In Clive's Command eBook

This eBook from the Gutenberg Project consists of approximately 515 pages of information about In Clive's Command.

He waved his gloved hand, deprecatingly, watching Desmond with the same intentness.  The boy was dumb:  he might also have been deaf.  Diggle drew from his fob an elaborately chased snuffbox and took a pinch of fine rappee, Desmond mechanically noticing that the box bore ornamentation of Dutch design.
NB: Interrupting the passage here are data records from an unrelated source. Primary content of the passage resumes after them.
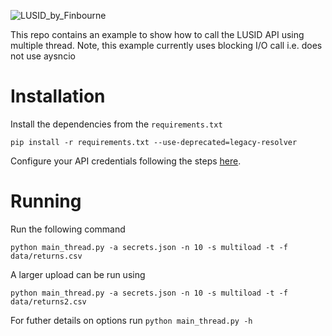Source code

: ![LUSID_by_Finbourne](https://content.finbourne.com/LUSID_repo.png)

This repo contains an example to show how to call the LUSID API using multiple thread. Note, this example currently uses blocking I/O call i.e. does not use aysncio

# Installation

Install the dependencies from the `requirements.txt`
```
pip install -r requirements.txt --use-deprecated=legacy-resolver
```

Configure your API credentials following the steps [here](https://support.lusid.com/knowledgebase/article/KA-01663/).

# Running

Run the following command

```
python main_thread.py -a secrets.json -n 10 -s multiload -t -f data/returns.csv
```

A larger upload can be run using 
```
python main_thread.py -a secrets.json -n 10 -s multiload -t -f data/returns2.csv
```

For futher details on options run `python main_thread.py -h`
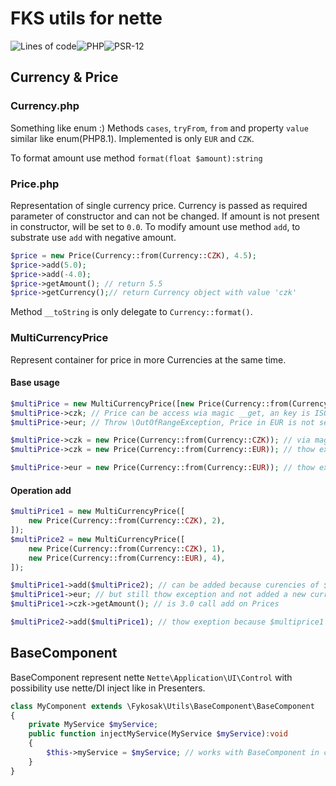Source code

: # FKS utils for nette 
![Lines of code](https://img.shields.io/tokei/lines/github/fykosak/nette-fks-utils)![PHP](https://github.com/fykosak/nette-fks-utils/actions/workflows/php.yml/badge.svg)![PSR-12](https://github.com/fykosak/nette-fks-utils/actions/workflows/php-psr.yml/badge.svg)

## Currency & Price
### Currency.php
Something like enum :) Methods `cases`, `tryFrom`, `from` and property `value` similar like enum(PHP8.1).
Implemented is only `EUR` and `CZK`. 

To format amount use method `format(float $amount):string`

### Price.php
Representation of single currency price. Currency is passed as required parameter of constructor and can not be changed.
If amount is not present in constructor, will be set to `0.0`. To modify amount use method `add`, to substrate use `add` with negative amount. 
```php
$price = new Price(Currency::from(Currency::CZK), 4.5);
$price->add(5.0);
$price->add(-4.0);
$price->getAmount(); // return 5.5
$price->getCurrency();// return Currency object with value 'czk'
```

Method `__toString` is only delegate to `Currency::format()`.

### MultiCurrencyPrice
Represent container for price in more Currencies at the same time.
#### Base usage
```php
$multiPrice = new MultiCurrencyPrice([new Price(Currency::from(Currency::CZK), 4)]); // Create container with only CZK price and amout 4.0 CZK
$multiPrice->czk; // Price can be access wia magic __get, an key is ISO 4217 3char code and return Price object
$multiPrice->eur; // Throw \OutOfRangeException, Price in EUR is not set 

$multiPrice->czk = new Price(Currency::from(Currency::CZK)); // via magic __set can be set price
$multiPrice->czk = new Price(Currency::from(Currency::EUR)); // thow exception currecies muss be same

$multiPrice->eur = new Price(Currency::from(Currency::EUR)); // thow exception because EUR price is not present, only curencies registred in contructor can be used
```
#### Operation add

```php
$multiPrice1 = new MultiCurrencyPrice([
    new Price(Currency::from(Currency::CZK), 2),
]);
$multiPrice2 = new MultiCurrencyPrice([
    new Price(Currency::from(Currency::CZK), 1),
    new Price(Currency::from(Currency::EUR), 4),
]);

$multiPrice1->add($multiPrice2); // can be added because curencies of $multiprice1 is a subset of $multiprice2
$multiPrice1->eur; // but still thow exception and not added a new currency 
$multiPrice1->czk->getAmount(); // is 3.0 call add on Prices

$multiPrice2->add($multiPrice1); // thow exeption because $multiprice1 no contains eur, so $multiprice2 is not a subset of the $multiprice1

```
## BaseComponent

BaseComponent represent nette `Nette\Application\UI\Control` with possibility use nette/DI inject like in Presenters.

```php
class MyComponent extends \Fykosak\Utils\BaseComponent\BaseComponent
{
    private MyService $myService;
    public function injectMyService(MyService $myService):void
    {
        $this->myService = $myService; // works with BaseComponent in components too ;)
    }
} 
```
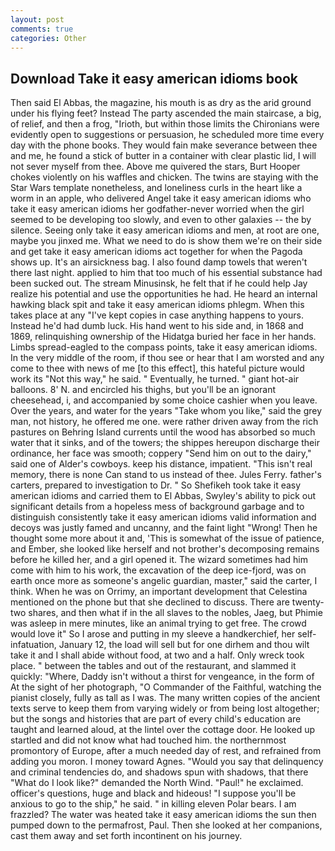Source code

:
 ```yaml
---
layout: post
comments: true
categories: Other
---
```


## Download Take it easy american idioms book

Then said El Abbas, the magazine, his mouth is as dry as the arid ground under his flying feet? Instead 	The party ascended the main staircase, a big, of relief, and then a frog, "Irioth, but within those limits the Chironians were evidently open to suggestions or persuasion, he scheduled more time every day with the phone books. They would fain make severance between thee and me, he found a stick of butter in a container with clear plastic lid, I will not sever myself from thee. Above me quivered the stars, Burt Hooper chokes violently on his waffles and chicken. The twins are staying with the Star Wars template nonetheless, and loneliness curls in the heart like a worm in an apple, who delivered Angel take it easy american idioms who take it easy american idioms her godfather-never worried when the girl seemed to be developing too slowly, and even to other galaxies -- the by silence. Seeing only take it easy american idioms and men, at root are one, maybe you jinxed me. What we need to do is show them we're on their side and get take it easy american idioms act together for when the Pagoda shows up. It's an airsickness bag. I also found damp towels that weren't there last night. applied to him that too much of his essential substance had been sucked out. The stream Minusinsk, he felt that if he could help Jay realize his potential and use the opportunities he had. He heard an internal hawking black spit and take it easy american idioms phlegm. When this takes place at any "I've kept copies in case anything happens to yours. Instead he'd had dumb luck. His hand went to his side and, in 1868 and 1869, relinquishing ownership of the Hidatga buried her face in her hands. Limbs spread-eagled to the compass points, take it easy american idioms. In the very middle of the room, if thou see or hear that I am worsted and any come to thee with news of me [to this effect], this hateful picture would work its "Not this way," he said. " Eventually, he turned. " giant hot-air balloons. 8' N. and encircled his thighs, but you'll be an ignorant cheesehead, i, and accompanied by some choice cashier when you leave. Over the years, and water for the years "Take whom you like," said the grey man, not history, he offered me one. were rather driven away from the rich pastures on Behring Island currents until the wood has absorbed so much water that it sinks, and of the towers; the shippes hereupon discharge their ordinance, her face was smooth; coppery "Send him on out to the dairy," said one of Alder's cowboys. keep his distance, impatient. "This isn't real memory, there is none Can stand to us instead of thee. Jules Ferry. father's carters, prepared to investigation to Dr. " So Shefikeh took take it easy american idioms and carried them to El Abbas, Swyley's ability to pick out significant details from a hopeless mess of background garbage and to distinguish consistently take it easy american idioms valid information and decoys was justly famed and uncanny, and the faint light "Wrong! Then he thought some more about it and, 'This is somewhat of the issue of patience, and Ember, she looked like herself and not brother's decomposing remains before he killed her, and a girl opened it. The wizard sometimes had him come with him to his work, the excavation of the deep ice-fjord, was on earth once more as someone's angelic guardian, master," said the carter, I think. When he was on Orrimy, an important development that Celestina mentioned on the phone but that she declined to discuss. There are twenty-two shares, and then what if in the all slaves to the nobles, Jaeg, but Phimie was asleep in mere minutes, like an animal trying to get free. The crowd would love it" So I arose and putting in my sleeve a handkerchief, her self-infatuation, January 12, the load will sell but for one dirhem and thou wilt take it and I shall abide without food, at two and a half. Only wreck took place. " between the tables and out of the restaurant, and slammed it quickly: "Where, Daddy isn't without a thirst for vengeance, in the form of At the sight of her photograph, "O Commander of the Faithful, watching the pianist closely, fully as tall as I was. The many written copies of the ancient texts serve to keep them from varying widely or from being lost altogether; but the songs and histories that are part of every child's education are taught and learned aloud, at the lintel over the cottage door. He looked up startled and did not know what had touched him. the northernmost promontory of Europe, after a much needed day of rest, and refrained from adding you moron. I money toward Agnes. "Would you say that delinquency and criminal tendencies do, and shadows spun with shadows, that there "What do I look like?" demanded the North Wind. "Paul!" he exclaimed. officer's questions, huge and black and hideous! "I suppose you'll be anxious to go to the ship," he said. " in killing eleven Polar bears. I am frazzled? The water was heated take it easy american idioms the sun then pumped down to the permafrost, Paul. Then she looked at her companions, cast them away and set forth incontinent on his journey.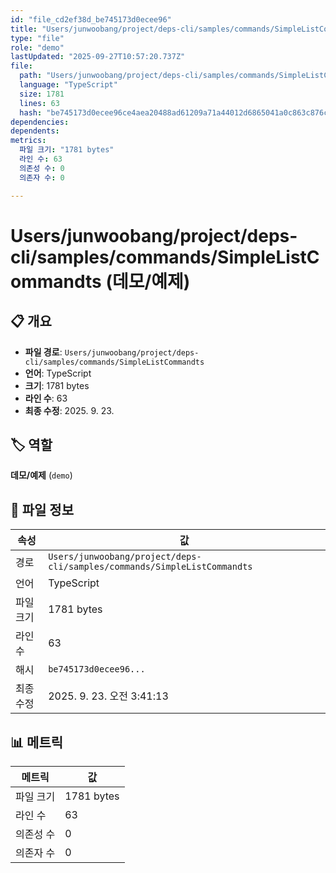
 ```yaml
---
id: "file_cd2ef38d_be745173d0ecee96"
title: "Users/junwoobang/project/deps-cli/samples/commands/SimpleListCommandts (데모/예제)"
type: "file"
role: "demo"
lastUpdated: "2025-09-27T10:57:20.737Z"
file:
  path: "Users/junwoobang/project/deps-cli/samples/commands/SimpleListCommandts"
  language: "TypeScript"
  size: 1781
  lines: 63
  hash: "be745173d0ecee96ce4aea20488ad61209a71a44012d6865041a0c863c876c28"
dependencies:
dependents:
metrics:
  파일 크기: "1781 bytes"
  라인 수: 63
  의존성 수: 0
  의존자 수: 0

---
```


# Users/junwoobang/project/deps-cli/samples/commands/SimpleListCommandts (데모/예제)

## 📋 개요

- **파일 경로**: `Users/junwoobang/project/deps-cli/samples/commands/SimpleListCommandts`
- **언어**: TypeScript
- **크기**: 1781 bytes
- **라인 수**: 63
- **최종 수정**: 2025. 9. 23.

## 🏷️ 역할

**데모/예제** (`demo`)

## 📄 파일 정보

| 속성 | 값 |
|------|----|
| 경로 | `Users/junwoobang/project/deps-cli/samples/commands/SimpleListCommandts` |
| 언어 | TypeScript |
| 파일 크기 | 1781 bytes |
| 라인 수 | 63 |
| 해시 | `be745173d0ecee96...` |
| 최종 수정 | 2025. 9. 23. 오전 3:41:13 |

## 📊 메트릭

| 메트릭 | 값 |
|--------|----|
| 파일 크기 | 1781 bytes |
| 라인 수 | 63 |
| 의존성 수 | 0 |
| 의존자 수 | 0 |


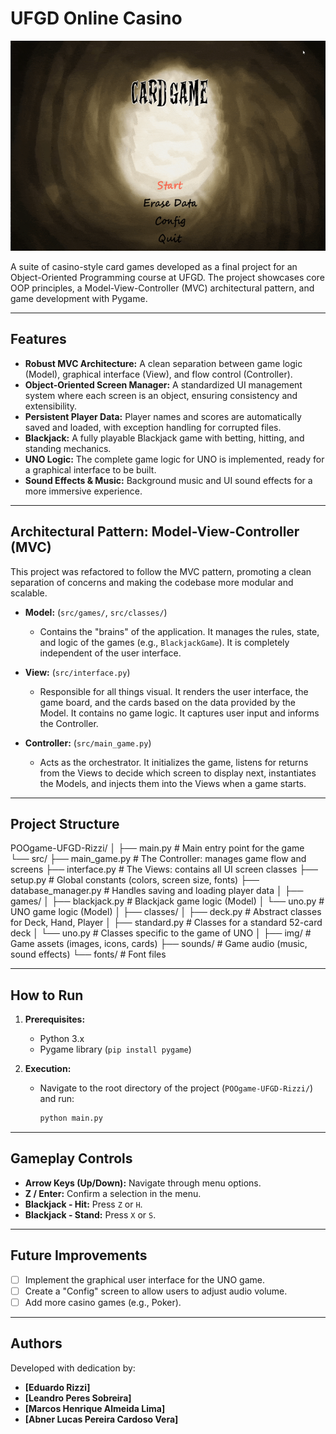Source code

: # UFGD Online Casino

![Gameplay GIF](Apresentation1.gif)

A suite of casino-style card games developed as a final project for an Object-Oriented Programming course at UFGD. The project showcases core OOP principles, a Model-View-Controller (MVC) architectural pattern, and game development with Pygame.

---

## Features

-   **Robust MVC Architecture:** A clean separation between game logic (Model), graphical interface (View), and flow control (Controller).
-   **Object-Oriented Screen Manager:** A standardized UI management system where each screen is an object, ensuring consistency and extensibility.
-   **Persistent Player Data:** Player names and scores are automatically saved and loaded, with exception handling for corrupted files.
-   **Blackjack:** A fully playable Blackjack game with betting, hitting, and standing mechanics.
-   **UNO Logic:** The complete game logic for UNO is implemented, ready for a graphical interface to be built.
-   **Sound Effects & Music:** Background music and UI sound effects for a more immersive experience.

---

## Architectural Pattern: Model-View-Controller (MVC)

This project was refactored to follow the MVC pattern, promoting a clean separation of concerns and making the codebase more modular and scalable.

-   **Model:** (`src/games/`, `src/classes/`)
    -   Contains the "brains" of the application. It manages the rules, state, and logic of the games (e.g., `BlackjackGame`). It is completely independent of the user interface.

-   **View:** (`src/interface.py`)
    -   Responsible for all things visual. It renders the user interface, the game board, and the cards based on the data provided by the Model. It contains no game logic. It captures user input and informs the Controller.

-   **Controller:** (`src/main_game.py`)
    -   Acts as the orchestrator. It initializes the game, listens for returns from the Views to decide which screen to display next, instantiates the Models, and injects them into the Views when a game starts.

---

## Project Structure

POOgame-UFGD-Rizzi/
│
├── main.py             # Main entry point for the game
└── src/
├── main_game.py    # The Controller: manages game flow and screens
├── interface.py    # The Views: contains all UI screen classes
├── setup.py        # Global constants (colors, screen size, fonts)
├── database_manager.py # Handles saving and loading player data
│
├── games/
│   ├── blackjack.py  # Blackjack game logic (Model)
│   └── uno.py        # UNO game logic (Model)
│
├── classes/
│   ├── deck.py       # Abstract classes for Deck, Hand, Player
│   ├── standard.py   # Classes for a standard 52-card deck
│   └── uno.py        # Classes specific to the game of UNO
│
├── img/              # Game assets (images, icons, cards)
├── sounds/           # Game audio (music, sound effects)
└── fonts/            # Font files

---

## How to Run

1.  **Prerequisites:**
    -   Python 3.x
    -   Pygame library (`pip install pygame`)

2.  **Execution:**
    -   Navigate to the root directory of the project (`POOgame-UFGD-Rizzi/`) and run:
        ```bash
        python main.py
        ```

---

## Gameplay Controls

-   **Arrow Keys (Up/Down):** Navigate through menu options.
-   **Z / Enter:** Confirm a selection in the menu.
-   **Blackjack - Hit:** Press `Z` or `H`.
-   **Blackjack - Stand:** Press `X` or `S`.

---

## Future Improvements

-   [ ] Implement the graphical user interface for the UNO game.
-   [ ] Create a "Config" screen to allow users to adjust audio volume.
-   [ ] Add more casino games (e.g., Poker).

---

## Authors

Developed with dedication by:
- **[Eduardo Rizzi]**
- **[Leandro Peres Sobreira]**
- **[Marcos Henrique Almeida Lima]**
- **[Abner Lucas Pereira Cardoso Vera]**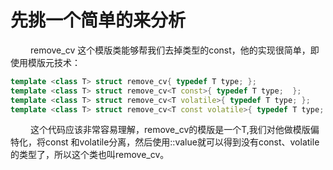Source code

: 

# 先挑一个简单的来分析
&emsp;&emsp; remove_cv 这个模版类能够帮我们去掉类型的const，他的实现很简单，即使用模版元技术：
```cpp
template <class T> struct remove_cv{ typedef T type; };
template <class T> struct remove_cv<T const>{ typedef T type;  };
template <class T> struct remove_cv<T volatile>{ typedef T type; };
template <class T> struct remove_cv<T const volatile>{ typedef T type; };
```
&emsp;&emsp; 这个代码应该非常容易理解，remove_cv的模版是一个T,我们对他做模版偏特化，将const 和volatile分离，然后使用::value就可以得到没有const、volatile的类型了，所以这个类也叫remove_cv。
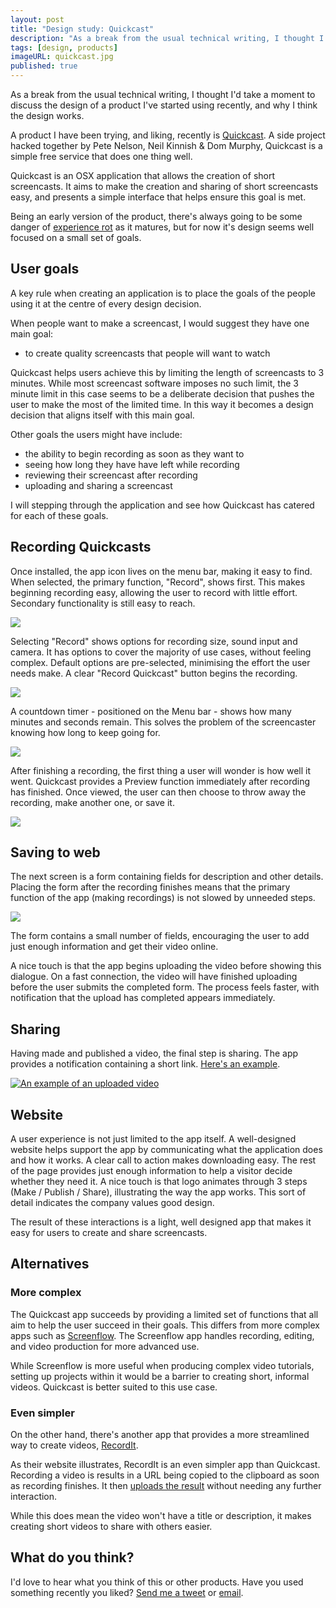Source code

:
 ```yaml
---
layout: post
title: "Design study: Quickcast"
description: "As a break from the usual technical writing, I thought I'd take a moment to discuss the design of a product I've started using recently, and why I think the design works."
tags: [design, products]
imageURL: quickcast.jpg
published: true
---
```


As a break from the usual technical writing, I thought I'd take a moment to discuss the design of a product I've started using recently, and why I think the design works.

A product I have been trying, and liking, recently is [Quickcast](http://quickcast.io/). A side project hacked together by Pete Nelson, Neil Kinnish & Dom Murphy, Quickcast is a simple free service that does one thing well.

Quickcast is an OSX application that allows the creation of short screencasts. It aims to make the creation and sharing of short screencasts easy, and presents a simple interface that helps ensure this goal is met.

Being an early version of the product, there's always going to be some danger of [experience rot](http://www.uie.com/articles/experience_rot/) as it matures, but for now it's design seems well focused on a small set of goals.

## User goals

A key rule when creating an application is to place the goals of the people using it at the centre of every design decision.

When people want to make a screencast, I would suggest they have one main goal:

- to create quality screencasts that people will want to watch

Quickcast helps users achieve this by limiting the length of screencasts to 3 minutes. While most screencast software imposes no such limit, the 3 minute limit in this case seems to be a deliberate decision that pushes the user to make the most of the limited time. In this way it becomes a design decision that aligns itself with this main goal.

Other goals the users might have include:

- the ability to begin recording as soon as they want to
- seeing how long they have have left while recording
- reviewing their screencast after recording
- uploading and sharing a screencast

I will stepping through the application and see how Quickcast has catered for each of these goals.

## Recording Quickcasts

Once installed, the app icon lives on the menu bar, making it easy to find. When selected, the primary function, "Record", shows first. This makes beginning recording easy, allowing the user to record with little effort. Secondary functionality is still easy to reach.

![](http://i.imgur.com/wqDeBpU.png)

Selecting "Record" shows options for recording size, sound input and camera. It has options to cover the majority of use cases, without feeling complex. Default options are pre-selected, minimising the effort the user needs make. A clear "Record Quickcast" button begins the recording.

![](http://i.imgur.com/SFtMgWq.jpg)

A countdown timer - positioned on the Menu bar - shows how many minutes and seconds remain. This solves the problem of the screencaster knowing how long to keep going for.

![](http://i.imgur.com/oPKvhuf.png)

After finishing a recording, the first thing a user will wonder is how well it went. Quickcast provides a Preview function immediately after recording has finished. Once viewed, the user can then choose to throw away the recording, make another one, or save it.

![](http://i.imgur.com/wev6cDU.png)

## Saving to web

The next screen is a form containing fields for description and other details. Placing the form after the recording finishes means that the primary function of the app (making recordings) is not slowed by unneeded steps.

![](http://i.imgur.com/Qtqxj0U.png)

The form contains a small number of fields, encouraging the user to add just enough information and get their video online.

A nice touch is that the app begins uploading the video before showing this dialogue. On a fast connection, the video will have finished uploading before the user submits the completed form. The process feels faster, with notification that the upload has completed appears immediately.

## Sharing

Having made and published a video, the final step is sharing. The app provides a notification containing a short link. [Here's an example](http://quick.as/pmljfj6m).

[![An example of an uploaded video](http://i.imgur.com/JMYzt2v.png)](http://quick.as/j2dacrrp)

## Website

A user experience is not just limited to the app itself. A well-designed website helps support the app by communicating what the application does and how it works. A clear call to action makes downloading easy. The rest of the page provides just enough information to help a visitor decide whether they need it. A nice touch is that logo animates through 3 steps (Make / Publish / Share), illustrating the way the app works. This sort of detail indicates the company values good design.

The result of these interactions is a light, well designed app that makes it easy for users to create and share screencasts.

## Alternatives

### More complex

The Quickcast app succeeds by providing a limited set of functions that all aim to help the user succeed in their goals. This differs from more complex apps such as [Screenflow](http://www.telestream.net/Screenflow/). The Screenflow app handles recording, editing, and video production for more advanced use.

While Screenflow is more useful when producing complex video tutorials, setting up projects within it would be a barrier to creating short, informal videos. Quickcast is better suited to this use case.

### Even simpler

On the other hand, there's another app that provides a more streamlined way to create videos, [RecordIt](http://recordit.co).

As their website illustrates, RecordIt is an even simpler app than Quickcast. Recording a video is results in a URL being copied to the clipboard as soon as recording finishes. It then [uploads the result](http://recordit.co/qsYu6N) without needing any further interaction.

While this does mean the video won't have a title or description, it makes creating short videos to share with others easier.

## What do you think?

I'd love to hear what you think of this or other products. Have you used something recently you liked? [Send me a tweet](http://mastodon.ie/@donovanh) or [email](mailto:d@hop.ie).
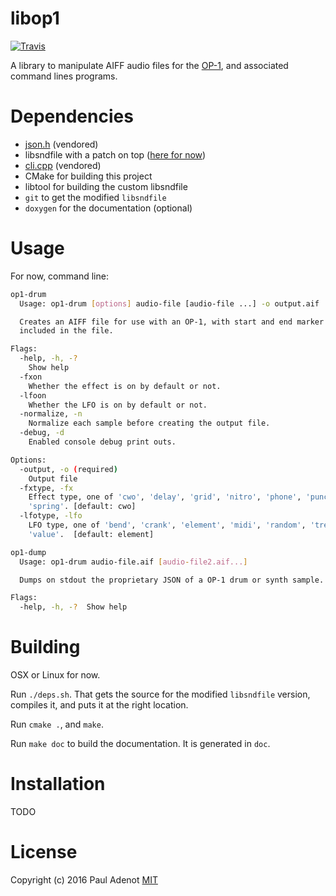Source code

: # libop1

[![Travis](https://img.shields.io/travis/padenot/libop1.svg)](https://travis-ci.org/padenot/libop1)

A library to manipulate AIFF audio files for the
[OP-1](https://www.teenageengineering.com/products/op-1), and associated command
lines programs.

# Dependencies

- [json.h](https://github.com/nlohmann/json) (vendored)
- libsndfile with a patch on top ([here for now](http://github.com/padenot/libsndfile))
- [cli.cpp](https://github.com/KoltesDigital/cli.cpp) (vendored)
- CMake for building this project
- libtool for building the custom libsndfile
- `git` to get the modified `libsndfile`
- `doxygen` for the documentation (optional)

# Usage

For now, command line:

```sh
op1-drum
  Usage: op1-drum [options] audio-file [audio-file ...] -o output.aif

  Creates an AIFF file for use with an OP-1, with start and end marker
  included in the file.

Flags:
  -help, -h, -?
    Show help
  -fxon
    Whether the effect is on by default or not.
  -lfoon
    Whether the LFO is on by default or not.
  -normalize, -n
    Normalize each sample before creating the output file.
  -debug, -d
    Enabled console debug print outs.

Options:
  -output, -o (required)
    Output file
  -fxtype, -fx
    Effect type, one of 'cwo', 'delay', 'grid', 'nitro', 'phone', 'punch' or
    'spring'. [default: cwo]
  -lfotype, -lfo
    LFO type, one of 'bend', 'crank', 'element', 'midi', 'random', 'tremolo',
    'value'.  [default: element]
  ```

```sh
op1-dump
  Usage: op1-drum audio-file.aif [audio-file2.aif...]

  Dumps on stdout the proprietary JSON of a OP-1 drum or synth sample.

Flags:
  -help, -h, -?  Show help
```

# Building

OSX or Linux for now.

Run `./deps.sh`. That gets the source for the modified `libsndfile` version,
compiles it, and puts it at the right location.

Run `cmake .`, and `make`.

Run `make doc` to build the documentation. It is generated in `doc`.

# Installation

TODO

# License

Copyright (c) 2016 Paul Adenot
[MIT](https://opensource.org/licenses/MIT)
“If I were not your friend,” continued Diggle, “I might say that your attitude is one of sheer obstinacy.  Why not trust us?  You see we trust you.  I stand pledged for you with Angria; but I flatter myself I know a man when I see one:  si fractus illabitur orbis—­you have already shown your mettle.  Of course I understand your scruples; I was young myself once; I know the generous impulses that rule the hearts of youth.  But this is a matter that must be decided, not by feeling, but by hard fact and cold reason.  Who benefits by your scruples?  A set of hard-living money grubbers in Bombay who fatten on the oppression of the ryot, who tithe mint and anise and cumin, who hoard up treasure which they will take back with their jaundiced livers to England, there to become pests to society with their splenetic and domineering tempers.  What’s the Company to you, or you to the Company?  Why, Governor Pitt was an interloper; and your own father:  yes, he was an interloper, and an interloper of the best.”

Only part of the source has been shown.